Given information:
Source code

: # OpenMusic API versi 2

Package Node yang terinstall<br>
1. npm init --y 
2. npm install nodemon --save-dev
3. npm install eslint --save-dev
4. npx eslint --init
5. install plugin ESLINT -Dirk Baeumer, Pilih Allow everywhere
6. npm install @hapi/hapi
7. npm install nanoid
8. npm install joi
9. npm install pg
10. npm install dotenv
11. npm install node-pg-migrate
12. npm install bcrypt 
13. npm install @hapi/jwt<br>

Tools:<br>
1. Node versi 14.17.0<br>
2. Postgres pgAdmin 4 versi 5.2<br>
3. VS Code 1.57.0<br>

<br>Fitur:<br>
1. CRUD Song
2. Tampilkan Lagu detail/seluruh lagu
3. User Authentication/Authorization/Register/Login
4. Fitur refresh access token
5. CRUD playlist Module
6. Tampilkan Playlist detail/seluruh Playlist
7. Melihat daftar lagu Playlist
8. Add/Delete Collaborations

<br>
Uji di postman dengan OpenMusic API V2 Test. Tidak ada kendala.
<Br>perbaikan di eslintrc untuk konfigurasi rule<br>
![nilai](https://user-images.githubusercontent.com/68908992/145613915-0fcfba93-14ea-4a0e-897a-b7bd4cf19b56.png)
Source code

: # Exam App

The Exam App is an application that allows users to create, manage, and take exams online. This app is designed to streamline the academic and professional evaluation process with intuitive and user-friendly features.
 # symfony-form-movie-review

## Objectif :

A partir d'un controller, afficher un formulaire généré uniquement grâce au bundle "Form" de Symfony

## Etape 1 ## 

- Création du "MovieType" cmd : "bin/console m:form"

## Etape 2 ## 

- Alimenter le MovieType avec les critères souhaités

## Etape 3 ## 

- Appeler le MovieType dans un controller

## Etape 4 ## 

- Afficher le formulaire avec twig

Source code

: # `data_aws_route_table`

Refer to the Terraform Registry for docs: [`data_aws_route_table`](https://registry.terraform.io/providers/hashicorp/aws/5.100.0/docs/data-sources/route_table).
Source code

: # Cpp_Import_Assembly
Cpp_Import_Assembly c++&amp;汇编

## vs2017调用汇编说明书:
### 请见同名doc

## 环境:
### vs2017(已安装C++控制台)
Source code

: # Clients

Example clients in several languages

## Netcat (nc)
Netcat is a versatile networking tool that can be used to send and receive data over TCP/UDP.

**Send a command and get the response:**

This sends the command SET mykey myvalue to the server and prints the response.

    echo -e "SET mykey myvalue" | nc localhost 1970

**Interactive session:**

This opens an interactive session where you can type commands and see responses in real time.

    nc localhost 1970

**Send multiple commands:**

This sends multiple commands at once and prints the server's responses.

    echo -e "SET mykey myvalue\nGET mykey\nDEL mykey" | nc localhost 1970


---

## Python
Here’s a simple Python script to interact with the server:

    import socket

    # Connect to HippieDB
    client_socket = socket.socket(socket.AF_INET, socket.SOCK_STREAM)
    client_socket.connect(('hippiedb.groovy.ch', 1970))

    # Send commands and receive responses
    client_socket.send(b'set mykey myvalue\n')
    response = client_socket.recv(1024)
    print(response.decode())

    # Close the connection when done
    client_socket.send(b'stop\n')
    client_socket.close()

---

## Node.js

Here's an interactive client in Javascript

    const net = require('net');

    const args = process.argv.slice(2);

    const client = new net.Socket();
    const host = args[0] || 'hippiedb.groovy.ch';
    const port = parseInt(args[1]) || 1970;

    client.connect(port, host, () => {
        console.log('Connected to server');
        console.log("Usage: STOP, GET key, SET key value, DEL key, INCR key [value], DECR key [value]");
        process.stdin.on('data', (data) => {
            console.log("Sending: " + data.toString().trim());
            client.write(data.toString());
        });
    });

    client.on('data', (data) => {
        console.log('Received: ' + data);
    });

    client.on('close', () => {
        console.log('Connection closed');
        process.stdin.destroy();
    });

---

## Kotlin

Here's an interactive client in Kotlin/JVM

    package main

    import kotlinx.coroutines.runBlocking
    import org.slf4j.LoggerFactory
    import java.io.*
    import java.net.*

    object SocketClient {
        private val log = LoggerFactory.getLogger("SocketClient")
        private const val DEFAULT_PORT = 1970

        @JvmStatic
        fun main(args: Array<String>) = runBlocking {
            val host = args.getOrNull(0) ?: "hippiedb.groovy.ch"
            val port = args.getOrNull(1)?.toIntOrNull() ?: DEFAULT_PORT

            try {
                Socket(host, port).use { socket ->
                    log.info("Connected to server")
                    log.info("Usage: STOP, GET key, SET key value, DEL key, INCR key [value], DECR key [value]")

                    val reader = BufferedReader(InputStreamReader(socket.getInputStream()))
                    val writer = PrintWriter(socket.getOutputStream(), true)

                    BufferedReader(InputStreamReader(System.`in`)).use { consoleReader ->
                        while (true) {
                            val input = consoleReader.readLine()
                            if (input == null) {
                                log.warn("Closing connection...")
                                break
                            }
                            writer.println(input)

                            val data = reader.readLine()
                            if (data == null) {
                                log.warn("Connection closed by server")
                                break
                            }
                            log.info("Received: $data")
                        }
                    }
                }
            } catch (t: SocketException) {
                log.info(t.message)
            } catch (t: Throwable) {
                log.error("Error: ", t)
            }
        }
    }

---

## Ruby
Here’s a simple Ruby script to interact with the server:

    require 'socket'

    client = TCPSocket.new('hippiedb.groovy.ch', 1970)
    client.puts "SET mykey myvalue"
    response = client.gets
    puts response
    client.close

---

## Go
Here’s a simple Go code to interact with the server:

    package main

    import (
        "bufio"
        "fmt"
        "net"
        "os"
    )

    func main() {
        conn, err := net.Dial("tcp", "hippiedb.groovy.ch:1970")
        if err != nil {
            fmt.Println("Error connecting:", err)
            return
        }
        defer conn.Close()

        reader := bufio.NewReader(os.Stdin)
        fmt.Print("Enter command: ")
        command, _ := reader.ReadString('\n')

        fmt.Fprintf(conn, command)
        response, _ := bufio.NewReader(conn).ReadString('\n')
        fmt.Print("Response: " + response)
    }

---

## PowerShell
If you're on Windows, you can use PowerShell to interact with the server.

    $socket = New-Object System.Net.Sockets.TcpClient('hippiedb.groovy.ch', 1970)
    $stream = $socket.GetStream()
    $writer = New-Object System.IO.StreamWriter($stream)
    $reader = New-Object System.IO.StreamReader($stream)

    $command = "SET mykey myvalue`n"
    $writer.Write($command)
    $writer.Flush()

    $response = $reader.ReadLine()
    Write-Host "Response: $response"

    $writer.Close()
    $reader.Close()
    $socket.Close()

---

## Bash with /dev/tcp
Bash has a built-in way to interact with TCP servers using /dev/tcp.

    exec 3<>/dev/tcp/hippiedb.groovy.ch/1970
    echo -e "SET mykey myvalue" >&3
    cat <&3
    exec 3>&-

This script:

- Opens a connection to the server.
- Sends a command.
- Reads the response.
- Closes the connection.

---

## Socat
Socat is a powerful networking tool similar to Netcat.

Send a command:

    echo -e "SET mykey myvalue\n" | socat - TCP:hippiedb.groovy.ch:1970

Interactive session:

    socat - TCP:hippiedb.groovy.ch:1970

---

Task instructions: Set the entries above down once more, exactly as they stand.

Response below:
Source code

: # OpenMusic API versi 2

Package Node yang terinstall<br>
1. npm init --y 
2. npm install nodemon --save-dev
3. npm install eslint --save-dev
4. npx eslint --init
5. install plugin ESLINT -Dirk Baeumer, Pilih Allow everywhere
6. npm install @hapi/hapi
7. npm install nanoid
8. npm install joi
9. npm install pg
10. npm install dotenv
11. npm install node-pg-migrate
12. npm install bcrypt 
13. npm install @hapi/jwt<br>

Tools:<br>
1. Node versi 14.17.0<br>
2. Postgres pgAdmin 4 versi 5.2<br>
3. VS Code 1.57.0<br>

<br>Fitur:<br>
1. CRUD Song
2. Tampilkan Lagu detail/seluruh lagu
3. User Authentication/Authorization/Register/Login
4. Fitur refresh access token
5. CRUD playlist Module
6. Tampilkan Playlist detail/seluruh Playlist
7. Melihat daftar lagu Playlist
8. Add/Delete Collaborations

<br>
Uji di postman dengan OpenMusic API V2 Test. Tidak ada kendala.
<Br>perbaikan di eslintrc untuk konfigurasi rule<br>
![nilai](https://user-images.githubusercontent.com/68908992/145613915-0fcfba93-14ea-4a0e-897a-b7bd4cf19b56.png)
Source code

: # Exam App

The Exam App is an application that allows users to create, manage, and take exams online. This app is designed to streamline the academic and professional evaluation process with intuitive and user-friendly features.
 # symfony-form-movie-review

## Objectif :

A partir d'un controller, afficher un formulaire généré uniquement grâce au bundle "Form" de Symfony

## Etape 1 ## 

- Création du "MovieType" cmd : "bin/console m:form"

## Etape 2 ## 

- Alimenter le MovieType avec les critères souhaités

## Etape 3 ## 

- Appeler le MovieType dans un controller

## Etape 4 ## 

- Afficher le formulaire avec twig

Source code

: # `data_aws_route_table`

Refer to the Terraform Registry for docs: [`data_aws_route_table`](https://registry.terraform.io/providers/hashicorp/aws/5.100.0/docs/data-sources/route_table).
Source code

: # Cpp_Import_Assembly
Cpp_Import_Assembly c++&amp;汇编

## vs2017调用汇编说明书:
### 请见同名doc

## 环境:
### vs2017(已安装C++控制台)
Source code

: # Clients

Example clients in several languages

## Netcat (nc)
Netcat is a versatile networking tool that can be used to send and receive data over TCP/UDP.

**Send a command and get the response:**

This sends the command SET mykey myvalue to the server and prints the response.

    echo -e "SET mykey myvalue" | nc localhost 1970

**Interactive session:**

This opens an interactive session where you can type commands and see responses in real time.

    nc localhost 1970

**Send multiple commands:**

This sends multiple commands at once and prints the server's responses.

    echo -e "SET mykey myvalue\nGET mykey\nDEL mykey" | nc localhost 1970


---

## Python
Here’s a simple Python script to interact with the server:

    import socket

    # Connect to HippieDB
    client_socket = socket.socket(socket.AF_INET, socket.SOCK_STREAM)
    client_socket.connect(('hippiedb.groovy.ch', 1970))

    # Send commands and receive responses
    client_socket.send(b'set mykey myvalue\n')
    response = client_socket.recv(1024)
    print(response.decode())

    # Close the connection when done
    client_socket.send(b'stop\n')
    client_socket.close()

---

## Node.js

Here's an interactive client in Javascript

    const net = require('net');

    const args = process.argv.slice(2);

    const client = new net.Socket();
    const host = args[0] || 'hippiedb.groovy.ch';
    const port = parseInt(args[1]) || 1970;

    client.connect(port, host, () => {
        console.log('Connected to server');
        console.log("Usage: STOP, GET key, SET key value, DEL key, INCR key [value], DECR key [value]");
        process.stdin.on('data', (data) => {
            console.log("Sending: " + data.toString().trim());
            client.write(data.toString());
        });
    });

    client.on('data', (data) => {
        console.log('Received: ' + data);
    });

    client.on('close', () => {
        console.log('Connection closed');
        process.stdin.destroy();
    });

---

## Kotlin

Here's an interactive client in Kotlin/JVM

    package main

    import kotlinx.coroutines.runBlocking
    import org.slf4j.LoggerFactory
    import java.io.*
    import java.net.*

    object SocketClient {
        private val log = LoggerFactory.getLogger("SocketClient")
        private const val DEFAULT_PORT = 1970

        @JvmStatic
        fun main(args: Array<String>) = runBlocking {
            val host = args.getOrNull(0) ?: "hippiedb.groovy.ch"
            val port = args.getOrNull(1)?.toIntOrNull() ?: DEFAULT_PORT

            try {
                Socket(host, port).use { socket ->
                    log.info("Connected to server")
                    log.info("Usage: STOP, GET key, SET key value, DEL key, INCR key [value], DECR key [value]")

                    val reader = BufferedReader(InputStreamReader(socket.getInputStream()))
                    val writer = PrintWriter(socket.getOutputStream(), true)

                    BufferedReader(InputStreamReader(System.`in`)).use { consoleReader ->
                        while (true) {
                            val input = consoleReader.readLine()
                            if (input == null) {
                                log.warn("Closing connection...")
                                break
                            }
                            writer.println(input)

                            val data = reader.readLine()
                            if (data == null) {
                                log.warn("Connection closed by server")
                                break
                            }
                            log.info("Received: $data")
                        }
                    }
                }
            } catch (t: SocketException) {
                log.info(t.message)
            } catch (t: Throwable) {
                log.error("Error: ", t)
            }
        }
    }

---

## Ruby
Here’s a simple Ruby script to interact with the server:

    require 'socket'

    client = TCPSocket.new('hippiedb.groovy.ch', 1970)
    client.puts "SET mykey myvalue"
    response = client.gets
    puts response
    client.close

---

## Go
Here’s a simple Go code to interact with the server:

    package main

    import (
        "bufio"
        "fmt"
        "net"
        "os"
    )

    func main() {
        conn, err := net.Dial("tcp", "hippiedb.groovy.ch:1970")
        if err != nil {
            fmt.Println("Error connecting:", err)
            return
        }
        defer conn.Close()

        reader := bufio.NewReader(os.Stdin)
        fmt.Print("Enter command: ")
        command, _ := reader.ReadString('\n')

        fmt.Fprintf(conn, command)
        response, _ := bufio.NewReader(conn).ReadString('\n')
        fmt.Print("Response: " + response)
    }

---

## PowerShell
If you're on Windows, you can use PowerShell to interact with the server.

    $socket = New-Object System.Net.Sockets.TcpClient('hippiedb.groovy.ch', 1970)
    $stream = $socket.GetStream()
    $writer = New-Object System.IO.StreamWriter($stream)
    $reader = New-Object System.IO.StreamReader($stream)

    $command = "SET mykey myvalue`n"
    $writer.Write($command)
    $writer.Flush()

    $response = $reader.ReadLine()
    Write-Host "Response: $response"

    $writer.Close()
    $reader.Close()
    $socket.Close()

---

## Bash with /dev/tcp
Bash has a built-in way to interact with TCP servers using /dev/tcp.

    exec 3<>/dev/tcp/hippiedb.groovy.ch/1970
    echo -e "SET mykey myvalue" >&3
    cat <&3
    exec 3>&-

This script:

- Opens a connection to the server.
- Sends a command.
- Reads the response.
- Closes the connection.

---

## Socat
Socat is a powerful networking tool similar to Netcat.

Send a command:

    echo -e "SET mykey myvalue\n" | socat - TCP:hippiedb.groovy.ch:1970

Interactive session:

    socat - TCP:hippiedb.groovy.ch:1970

---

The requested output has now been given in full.